Set out thematically, the book explores a number of pertinent issues that have affected governance and society in modern South Africa. Some of the themes include the legacies of apartheid and the exile experiences of the ANC; the negotiations and pressures of South Africa's transition; the neo-liberal economic model implemented by the ANC; the mismanagement of health (in particular HIV/AIDS) and education; the failure of the ‘left’; and the very public battle for power between Thabo Mbeki and Jacob Zuma. These topics are developed and analysed in turn, with Marais skillfully demonstrating how a myriad of intertwined and often complex factors and pressures shaped the political economy of a democratic South Africa.
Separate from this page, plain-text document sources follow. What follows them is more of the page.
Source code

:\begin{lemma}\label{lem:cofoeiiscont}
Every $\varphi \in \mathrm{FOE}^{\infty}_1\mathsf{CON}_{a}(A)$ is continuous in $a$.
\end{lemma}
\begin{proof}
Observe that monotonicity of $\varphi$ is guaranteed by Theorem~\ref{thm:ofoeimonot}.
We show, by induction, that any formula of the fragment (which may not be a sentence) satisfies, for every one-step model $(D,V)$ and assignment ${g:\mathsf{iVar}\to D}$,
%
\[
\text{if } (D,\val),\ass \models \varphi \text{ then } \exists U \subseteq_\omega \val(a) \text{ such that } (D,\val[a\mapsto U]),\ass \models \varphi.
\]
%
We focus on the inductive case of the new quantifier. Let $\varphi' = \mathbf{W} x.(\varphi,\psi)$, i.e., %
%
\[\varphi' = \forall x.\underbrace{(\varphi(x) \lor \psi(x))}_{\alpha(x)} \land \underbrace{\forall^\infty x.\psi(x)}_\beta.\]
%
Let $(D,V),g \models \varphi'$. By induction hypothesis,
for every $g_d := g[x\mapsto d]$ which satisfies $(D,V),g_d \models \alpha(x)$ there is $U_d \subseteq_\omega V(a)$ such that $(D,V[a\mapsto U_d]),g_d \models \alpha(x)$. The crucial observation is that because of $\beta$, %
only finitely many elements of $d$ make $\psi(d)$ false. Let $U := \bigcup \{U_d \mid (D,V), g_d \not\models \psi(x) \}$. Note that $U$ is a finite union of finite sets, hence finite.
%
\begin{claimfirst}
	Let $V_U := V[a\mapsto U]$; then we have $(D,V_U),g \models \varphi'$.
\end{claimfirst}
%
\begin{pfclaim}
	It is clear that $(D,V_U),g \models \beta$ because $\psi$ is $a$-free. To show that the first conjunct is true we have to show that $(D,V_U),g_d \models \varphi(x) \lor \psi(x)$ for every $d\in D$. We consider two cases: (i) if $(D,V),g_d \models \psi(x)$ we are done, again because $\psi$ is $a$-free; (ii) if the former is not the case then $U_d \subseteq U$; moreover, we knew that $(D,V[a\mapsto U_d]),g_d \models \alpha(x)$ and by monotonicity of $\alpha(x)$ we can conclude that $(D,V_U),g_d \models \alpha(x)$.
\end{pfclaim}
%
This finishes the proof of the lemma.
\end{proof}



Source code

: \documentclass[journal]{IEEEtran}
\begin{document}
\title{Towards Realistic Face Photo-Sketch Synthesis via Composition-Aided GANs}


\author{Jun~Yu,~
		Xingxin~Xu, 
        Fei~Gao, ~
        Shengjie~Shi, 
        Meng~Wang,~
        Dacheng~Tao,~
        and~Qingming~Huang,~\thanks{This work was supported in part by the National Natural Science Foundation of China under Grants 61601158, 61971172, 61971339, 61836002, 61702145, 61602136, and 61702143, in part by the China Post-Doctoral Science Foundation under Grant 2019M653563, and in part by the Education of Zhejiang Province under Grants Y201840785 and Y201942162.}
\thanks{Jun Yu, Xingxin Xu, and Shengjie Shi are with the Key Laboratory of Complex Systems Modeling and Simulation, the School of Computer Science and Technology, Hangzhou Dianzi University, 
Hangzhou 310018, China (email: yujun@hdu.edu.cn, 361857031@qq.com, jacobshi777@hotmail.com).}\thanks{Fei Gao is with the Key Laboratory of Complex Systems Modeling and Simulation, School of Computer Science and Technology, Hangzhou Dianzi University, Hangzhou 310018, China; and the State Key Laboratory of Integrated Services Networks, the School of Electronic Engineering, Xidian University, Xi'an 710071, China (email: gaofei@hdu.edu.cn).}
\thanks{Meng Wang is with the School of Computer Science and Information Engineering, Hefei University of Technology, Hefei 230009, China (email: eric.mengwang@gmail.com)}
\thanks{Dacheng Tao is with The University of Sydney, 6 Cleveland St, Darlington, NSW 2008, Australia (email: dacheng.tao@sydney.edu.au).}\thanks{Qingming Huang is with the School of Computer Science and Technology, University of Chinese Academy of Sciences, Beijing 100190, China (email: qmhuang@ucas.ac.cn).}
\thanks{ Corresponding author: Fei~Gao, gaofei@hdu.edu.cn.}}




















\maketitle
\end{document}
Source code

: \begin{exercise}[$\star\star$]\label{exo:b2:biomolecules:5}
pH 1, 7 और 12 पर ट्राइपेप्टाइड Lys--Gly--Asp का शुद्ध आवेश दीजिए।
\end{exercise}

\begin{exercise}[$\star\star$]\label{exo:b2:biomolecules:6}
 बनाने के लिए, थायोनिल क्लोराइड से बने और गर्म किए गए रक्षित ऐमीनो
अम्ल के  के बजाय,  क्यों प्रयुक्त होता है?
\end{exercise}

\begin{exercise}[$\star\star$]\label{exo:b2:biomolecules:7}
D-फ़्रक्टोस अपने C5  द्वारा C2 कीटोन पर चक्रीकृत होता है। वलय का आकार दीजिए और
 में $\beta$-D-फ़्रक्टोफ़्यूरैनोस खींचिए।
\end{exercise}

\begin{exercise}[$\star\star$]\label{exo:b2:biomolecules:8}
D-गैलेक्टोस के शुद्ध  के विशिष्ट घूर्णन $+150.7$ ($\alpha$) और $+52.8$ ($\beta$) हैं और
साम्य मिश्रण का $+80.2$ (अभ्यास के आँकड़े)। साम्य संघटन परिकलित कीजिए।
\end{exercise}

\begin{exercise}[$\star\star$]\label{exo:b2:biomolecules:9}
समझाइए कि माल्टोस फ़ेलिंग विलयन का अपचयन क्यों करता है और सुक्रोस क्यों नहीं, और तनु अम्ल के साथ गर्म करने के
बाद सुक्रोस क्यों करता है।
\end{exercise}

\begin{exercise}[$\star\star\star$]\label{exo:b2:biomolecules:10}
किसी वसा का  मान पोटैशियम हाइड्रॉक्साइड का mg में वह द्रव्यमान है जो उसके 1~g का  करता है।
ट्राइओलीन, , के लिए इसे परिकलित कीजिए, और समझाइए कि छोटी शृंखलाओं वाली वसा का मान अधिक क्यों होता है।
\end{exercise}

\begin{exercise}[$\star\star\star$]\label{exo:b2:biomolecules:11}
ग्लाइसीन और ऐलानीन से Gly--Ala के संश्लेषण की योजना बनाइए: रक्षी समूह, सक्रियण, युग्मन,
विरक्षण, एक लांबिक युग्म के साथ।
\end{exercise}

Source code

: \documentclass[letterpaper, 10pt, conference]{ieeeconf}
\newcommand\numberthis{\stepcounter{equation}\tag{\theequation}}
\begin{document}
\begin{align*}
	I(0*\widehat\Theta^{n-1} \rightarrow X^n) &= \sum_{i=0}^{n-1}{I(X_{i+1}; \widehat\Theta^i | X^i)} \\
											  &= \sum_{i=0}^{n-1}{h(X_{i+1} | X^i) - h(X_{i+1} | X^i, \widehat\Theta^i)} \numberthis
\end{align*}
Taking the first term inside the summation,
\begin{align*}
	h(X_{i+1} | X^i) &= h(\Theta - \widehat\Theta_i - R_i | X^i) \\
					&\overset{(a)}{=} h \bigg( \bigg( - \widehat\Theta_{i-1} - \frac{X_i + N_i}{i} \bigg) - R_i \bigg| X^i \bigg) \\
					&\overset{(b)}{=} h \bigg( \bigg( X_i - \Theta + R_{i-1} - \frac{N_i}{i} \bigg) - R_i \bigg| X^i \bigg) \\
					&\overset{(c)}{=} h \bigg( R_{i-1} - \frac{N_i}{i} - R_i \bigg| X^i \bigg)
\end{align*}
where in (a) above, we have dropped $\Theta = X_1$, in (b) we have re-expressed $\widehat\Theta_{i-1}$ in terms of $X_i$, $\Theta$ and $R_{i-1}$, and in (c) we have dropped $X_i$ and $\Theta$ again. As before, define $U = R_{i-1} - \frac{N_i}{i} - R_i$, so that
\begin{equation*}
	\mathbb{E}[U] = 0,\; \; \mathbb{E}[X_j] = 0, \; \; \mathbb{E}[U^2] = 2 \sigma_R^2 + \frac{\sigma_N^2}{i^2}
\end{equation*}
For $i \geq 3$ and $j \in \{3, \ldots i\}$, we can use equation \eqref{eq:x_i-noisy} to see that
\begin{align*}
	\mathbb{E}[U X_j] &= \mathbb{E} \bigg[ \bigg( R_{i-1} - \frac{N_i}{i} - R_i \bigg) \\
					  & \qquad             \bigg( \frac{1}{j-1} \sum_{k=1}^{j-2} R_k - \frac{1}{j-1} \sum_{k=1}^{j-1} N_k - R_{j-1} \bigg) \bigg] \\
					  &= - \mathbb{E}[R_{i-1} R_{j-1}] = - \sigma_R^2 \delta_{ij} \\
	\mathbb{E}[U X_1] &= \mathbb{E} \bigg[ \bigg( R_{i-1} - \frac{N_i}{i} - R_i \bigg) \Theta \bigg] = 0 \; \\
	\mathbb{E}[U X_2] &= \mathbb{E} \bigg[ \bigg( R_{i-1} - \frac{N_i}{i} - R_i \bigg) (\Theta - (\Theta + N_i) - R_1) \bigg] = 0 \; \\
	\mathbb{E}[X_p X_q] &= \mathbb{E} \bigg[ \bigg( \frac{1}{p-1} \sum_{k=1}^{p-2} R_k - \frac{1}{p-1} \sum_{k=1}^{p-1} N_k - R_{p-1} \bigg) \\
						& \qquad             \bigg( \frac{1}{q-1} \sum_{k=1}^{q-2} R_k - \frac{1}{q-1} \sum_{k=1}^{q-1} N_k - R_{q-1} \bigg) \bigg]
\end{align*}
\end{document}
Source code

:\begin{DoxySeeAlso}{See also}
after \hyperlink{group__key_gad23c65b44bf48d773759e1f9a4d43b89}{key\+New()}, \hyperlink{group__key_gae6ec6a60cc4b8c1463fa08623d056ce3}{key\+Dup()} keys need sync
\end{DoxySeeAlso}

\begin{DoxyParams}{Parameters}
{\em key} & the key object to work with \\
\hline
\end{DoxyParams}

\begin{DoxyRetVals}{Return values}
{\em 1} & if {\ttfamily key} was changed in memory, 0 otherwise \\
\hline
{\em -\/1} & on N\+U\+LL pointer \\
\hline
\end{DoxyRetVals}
The core argument of the book rests upon the pervasive onslaught of neo-liberal ideology, illustrating how and why the ANC leadership succumbed to the incessant international and business pressure to adopt such principles. Marais adeptly argues that the interplay between neo-liberal forces and the ANC's own choices has fuelled the rampant inequality in South Africa and resulted in poor economic growth and the decline of its population's welfare. The book does offer examples of policy successes by the ANC and a few solutions to South Africa's current ills, yet these are few and far between. The overwhelming message is that unless the government takes far-reaching action, if business power is not curbed, or if the organised ‘left’ fails to regroup and challenge the ANC, there is little hope for drastic changes in South Africa. Although some might not agree with the forcefulness of Marais’ denouncement of neo-liberalism, his argument is nonetheless convincing.
Marais’ penetrating analysis of post-apartheid South Africa is excellent and leaves the reader in little doubt of what he believes are the causes of its current problems. For anyone wanting to gain a deeper understanding of South Africa in the democratic era, this book is a must read.